[Stored items]
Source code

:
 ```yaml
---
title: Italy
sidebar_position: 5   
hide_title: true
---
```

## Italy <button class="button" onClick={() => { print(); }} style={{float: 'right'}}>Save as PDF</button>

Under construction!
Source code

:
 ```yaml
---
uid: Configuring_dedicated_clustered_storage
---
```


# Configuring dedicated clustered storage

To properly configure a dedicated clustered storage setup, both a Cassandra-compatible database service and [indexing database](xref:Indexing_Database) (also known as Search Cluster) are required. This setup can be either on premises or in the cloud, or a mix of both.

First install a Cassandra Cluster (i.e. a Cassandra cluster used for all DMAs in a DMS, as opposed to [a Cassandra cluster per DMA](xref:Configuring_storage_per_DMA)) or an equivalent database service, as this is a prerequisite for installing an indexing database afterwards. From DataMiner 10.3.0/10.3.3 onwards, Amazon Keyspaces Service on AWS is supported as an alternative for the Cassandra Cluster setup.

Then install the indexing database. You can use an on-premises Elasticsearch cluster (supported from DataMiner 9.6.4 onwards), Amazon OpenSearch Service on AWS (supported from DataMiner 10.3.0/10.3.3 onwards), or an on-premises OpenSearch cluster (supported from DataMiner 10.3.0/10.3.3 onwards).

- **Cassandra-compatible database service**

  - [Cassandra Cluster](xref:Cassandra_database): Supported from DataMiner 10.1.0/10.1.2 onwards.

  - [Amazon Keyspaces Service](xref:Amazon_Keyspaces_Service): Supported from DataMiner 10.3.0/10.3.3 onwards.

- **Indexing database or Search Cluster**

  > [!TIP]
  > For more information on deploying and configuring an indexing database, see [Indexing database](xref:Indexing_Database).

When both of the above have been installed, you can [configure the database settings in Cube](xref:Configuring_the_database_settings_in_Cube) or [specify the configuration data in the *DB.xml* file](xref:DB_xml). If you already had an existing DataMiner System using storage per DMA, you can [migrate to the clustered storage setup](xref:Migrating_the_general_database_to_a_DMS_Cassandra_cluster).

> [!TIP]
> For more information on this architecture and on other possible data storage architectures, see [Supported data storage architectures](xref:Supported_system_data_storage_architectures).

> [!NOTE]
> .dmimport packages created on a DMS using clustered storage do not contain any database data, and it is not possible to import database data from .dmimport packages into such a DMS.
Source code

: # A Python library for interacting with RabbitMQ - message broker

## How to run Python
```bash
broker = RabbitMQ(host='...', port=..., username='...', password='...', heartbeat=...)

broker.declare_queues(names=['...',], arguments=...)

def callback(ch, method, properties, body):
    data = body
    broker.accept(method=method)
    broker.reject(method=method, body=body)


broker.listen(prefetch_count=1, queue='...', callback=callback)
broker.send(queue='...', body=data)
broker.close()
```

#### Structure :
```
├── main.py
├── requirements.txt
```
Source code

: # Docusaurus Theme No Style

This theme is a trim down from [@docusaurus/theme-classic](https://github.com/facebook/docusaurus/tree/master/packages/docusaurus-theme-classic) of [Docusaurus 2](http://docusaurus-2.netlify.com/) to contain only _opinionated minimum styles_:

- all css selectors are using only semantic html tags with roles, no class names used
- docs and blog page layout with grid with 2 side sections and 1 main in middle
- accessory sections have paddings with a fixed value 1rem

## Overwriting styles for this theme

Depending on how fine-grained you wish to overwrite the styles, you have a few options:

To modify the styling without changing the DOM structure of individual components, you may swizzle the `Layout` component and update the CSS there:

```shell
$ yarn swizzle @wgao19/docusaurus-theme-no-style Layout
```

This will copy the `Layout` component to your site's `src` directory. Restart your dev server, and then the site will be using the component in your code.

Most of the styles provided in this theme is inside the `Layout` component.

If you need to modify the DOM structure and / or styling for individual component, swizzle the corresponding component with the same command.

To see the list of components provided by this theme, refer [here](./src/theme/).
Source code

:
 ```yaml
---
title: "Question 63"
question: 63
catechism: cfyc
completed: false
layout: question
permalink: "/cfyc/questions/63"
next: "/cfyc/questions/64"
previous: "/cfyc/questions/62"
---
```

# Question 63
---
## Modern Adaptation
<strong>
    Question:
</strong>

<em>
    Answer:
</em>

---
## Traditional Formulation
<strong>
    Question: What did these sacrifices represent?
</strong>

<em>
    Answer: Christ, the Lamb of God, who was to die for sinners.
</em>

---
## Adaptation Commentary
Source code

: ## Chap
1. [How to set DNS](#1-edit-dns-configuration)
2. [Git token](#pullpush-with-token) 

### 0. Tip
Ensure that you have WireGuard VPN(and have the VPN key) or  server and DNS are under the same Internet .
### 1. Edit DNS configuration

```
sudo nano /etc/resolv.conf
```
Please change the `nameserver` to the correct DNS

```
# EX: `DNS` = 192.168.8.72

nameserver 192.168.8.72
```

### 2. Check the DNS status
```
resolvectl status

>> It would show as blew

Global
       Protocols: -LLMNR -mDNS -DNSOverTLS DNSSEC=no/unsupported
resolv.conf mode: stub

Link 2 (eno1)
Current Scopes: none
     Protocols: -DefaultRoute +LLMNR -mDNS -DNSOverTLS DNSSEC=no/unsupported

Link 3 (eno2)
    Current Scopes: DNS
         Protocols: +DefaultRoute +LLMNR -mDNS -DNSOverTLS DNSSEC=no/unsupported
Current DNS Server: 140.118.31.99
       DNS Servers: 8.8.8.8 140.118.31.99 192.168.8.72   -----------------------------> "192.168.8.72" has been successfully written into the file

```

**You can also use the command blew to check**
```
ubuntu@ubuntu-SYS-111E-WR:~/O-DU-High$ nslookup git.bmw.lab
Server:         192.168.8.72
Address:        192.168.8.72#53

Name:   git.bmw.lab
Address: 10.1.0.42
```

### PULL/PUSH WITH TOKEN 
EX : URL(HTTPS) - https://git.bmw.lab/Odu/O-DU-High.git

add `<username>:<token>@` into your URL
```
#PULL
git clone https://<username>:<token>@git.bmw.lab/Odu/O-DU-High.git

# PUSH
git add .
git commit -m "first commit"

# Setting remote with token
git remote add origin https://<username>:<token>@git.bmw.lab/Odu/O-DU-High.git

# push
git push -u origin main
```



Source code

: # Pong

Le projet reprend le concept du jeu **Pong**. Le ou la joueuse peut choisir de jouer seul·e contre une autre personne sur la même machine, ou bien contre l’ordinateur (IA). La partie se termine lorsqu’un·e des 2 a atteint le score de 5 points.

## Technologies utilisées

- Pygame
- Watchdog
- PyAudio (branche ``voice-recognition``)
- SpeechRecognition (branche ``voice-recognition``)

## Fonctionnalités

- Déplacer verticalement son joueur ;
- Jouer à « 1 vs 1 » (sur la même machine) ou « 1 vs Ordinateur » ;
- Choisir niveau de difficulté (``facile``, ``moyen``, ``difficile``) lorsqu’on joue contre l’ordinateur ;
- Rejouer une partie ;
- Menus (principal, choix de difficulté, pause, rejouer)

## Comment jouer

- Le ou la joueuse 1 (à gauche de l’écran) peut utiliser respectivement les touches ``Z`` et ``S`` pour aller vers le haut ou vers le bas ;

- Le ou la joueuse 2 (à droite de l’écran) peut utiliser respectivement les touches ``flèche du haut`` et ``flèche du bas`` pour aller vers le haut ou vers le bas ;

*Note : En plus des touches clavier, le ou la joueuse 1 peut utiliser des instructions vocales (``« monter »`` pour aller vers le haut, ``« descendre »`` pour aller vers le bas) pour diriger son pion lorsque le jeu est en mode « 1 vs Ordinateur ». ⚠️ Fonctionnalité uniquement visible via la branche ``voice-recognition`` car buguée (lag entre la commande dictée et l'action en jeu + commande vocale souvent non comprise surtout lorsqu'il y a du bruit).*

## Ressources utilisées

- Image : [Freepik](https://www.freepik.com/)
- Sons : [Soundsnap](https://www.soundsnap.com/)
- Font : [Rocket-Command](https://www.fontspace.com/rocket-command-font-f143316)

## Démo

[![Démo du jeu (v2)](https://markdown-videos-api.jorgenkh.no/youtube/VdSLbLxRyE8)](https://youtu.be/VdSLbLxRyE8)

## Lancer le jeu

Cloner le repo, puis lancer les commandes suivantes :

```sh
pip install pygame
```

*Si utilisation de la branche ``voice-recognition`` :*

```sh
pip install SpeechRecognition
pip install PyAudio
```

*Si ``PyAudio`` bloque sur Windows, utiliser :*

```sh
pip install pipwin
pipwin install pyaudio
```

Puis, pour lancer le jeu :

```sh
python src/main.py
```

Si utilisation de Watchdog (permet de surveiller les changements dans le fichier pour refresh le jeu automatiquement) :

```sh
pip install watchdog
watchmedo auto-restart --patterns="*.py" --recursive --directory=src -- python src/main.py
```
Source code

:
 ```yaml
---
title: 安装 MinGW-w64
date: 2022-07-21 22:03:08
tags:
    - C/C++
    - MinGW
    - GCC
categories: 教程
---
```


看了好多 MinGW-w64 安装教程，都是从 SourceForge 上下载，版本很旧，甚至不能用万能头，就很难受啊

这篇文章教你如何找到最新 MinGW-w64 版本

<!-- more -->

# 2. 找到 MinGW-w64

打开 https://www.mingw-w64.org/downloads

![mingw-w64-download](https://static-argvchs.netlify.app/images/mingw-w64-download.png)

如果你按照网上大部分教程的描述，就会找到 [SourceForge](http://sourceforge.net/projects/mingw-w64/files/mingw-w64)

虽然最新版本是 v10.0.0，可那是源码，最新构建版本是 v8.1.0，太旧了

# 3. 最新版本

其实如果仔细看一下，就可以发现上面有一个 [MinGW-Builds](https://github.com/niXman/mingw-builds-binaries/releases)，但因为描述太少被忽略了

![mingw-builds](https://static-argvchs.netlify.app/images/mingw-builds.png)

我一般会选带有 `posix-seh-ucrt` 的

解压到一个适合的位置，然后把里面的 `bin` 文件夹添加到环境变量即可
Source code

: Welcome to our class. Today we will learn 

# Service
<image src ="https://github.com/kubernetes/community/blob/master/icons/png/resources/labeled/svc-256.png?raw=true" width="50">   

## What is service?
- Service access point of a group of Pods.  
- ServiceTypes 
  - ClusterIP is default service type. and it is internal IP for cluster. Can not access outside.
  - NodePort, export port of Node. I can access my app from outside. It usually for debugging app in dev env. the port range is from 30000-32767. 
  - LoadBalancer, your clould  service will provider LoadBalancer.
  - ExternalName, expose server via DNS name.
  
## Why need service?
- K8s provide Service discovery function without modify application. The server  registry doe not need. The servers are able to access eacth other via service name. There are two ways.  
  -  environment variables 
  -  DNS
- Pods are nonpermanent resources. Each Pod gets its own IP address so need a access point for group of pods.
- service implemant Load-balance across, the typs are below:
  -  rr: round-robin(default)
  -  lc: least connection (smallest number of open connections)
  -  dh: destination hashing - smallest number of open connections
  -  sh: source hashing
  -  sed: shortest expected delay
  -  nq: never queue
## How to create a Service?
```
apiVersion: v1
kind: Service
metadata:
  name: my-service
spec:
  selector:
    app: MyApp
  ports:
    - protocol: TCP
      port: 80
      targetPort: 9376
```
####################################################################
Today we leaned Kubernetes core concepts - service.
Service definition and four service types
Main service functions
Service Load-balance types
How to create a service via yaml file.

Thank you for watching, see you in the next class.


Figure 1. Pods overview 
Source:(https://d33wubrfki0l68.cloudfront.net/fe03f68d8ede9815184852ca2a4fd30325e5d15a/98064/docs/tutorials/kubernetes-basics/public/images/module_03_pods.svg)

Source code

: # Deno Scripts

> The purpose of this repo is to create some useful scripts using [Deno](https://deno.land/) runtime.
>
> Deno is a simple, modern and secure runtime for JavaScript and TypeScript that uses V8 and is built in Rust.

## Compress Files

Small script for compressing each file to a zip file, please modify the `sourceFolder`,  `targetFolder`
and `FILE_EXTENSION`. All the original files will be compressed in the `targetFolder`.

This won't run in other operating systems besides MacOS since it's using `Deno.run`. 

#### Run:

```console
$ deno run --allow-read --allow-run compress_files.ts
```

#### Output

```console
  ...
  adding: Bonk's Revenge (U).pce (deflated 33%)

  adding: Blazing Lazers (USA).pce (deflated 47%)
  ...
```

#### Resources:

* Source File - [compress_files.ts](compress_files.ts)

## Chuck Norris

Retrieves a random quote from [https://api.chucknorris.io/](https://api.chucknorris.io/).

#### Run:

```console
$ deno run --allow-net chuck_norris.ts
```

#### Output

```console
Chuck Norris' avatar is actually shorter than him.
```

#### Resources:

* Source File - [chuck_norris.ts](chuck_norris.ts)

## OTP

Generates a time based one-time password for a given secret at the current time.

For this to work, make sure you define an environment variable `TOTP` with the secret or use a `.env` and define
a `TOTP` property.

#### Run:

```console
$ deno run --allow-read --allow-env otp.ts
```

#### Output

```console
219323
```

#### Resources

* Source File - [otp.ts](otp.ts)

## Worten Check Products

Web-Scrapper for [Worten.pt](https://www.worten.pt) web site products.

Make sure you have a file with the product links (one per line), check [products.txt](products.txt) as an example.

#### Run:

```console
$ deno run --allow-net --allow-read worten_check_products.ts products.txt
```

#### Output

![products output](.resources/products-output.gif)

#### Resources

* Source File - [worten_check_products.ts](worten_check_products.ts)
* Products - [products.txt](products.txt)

* **WHAT IS NEEDED**: Return only the number of lines in the data above that hold the word "static".

* **THE ANSWER**: 2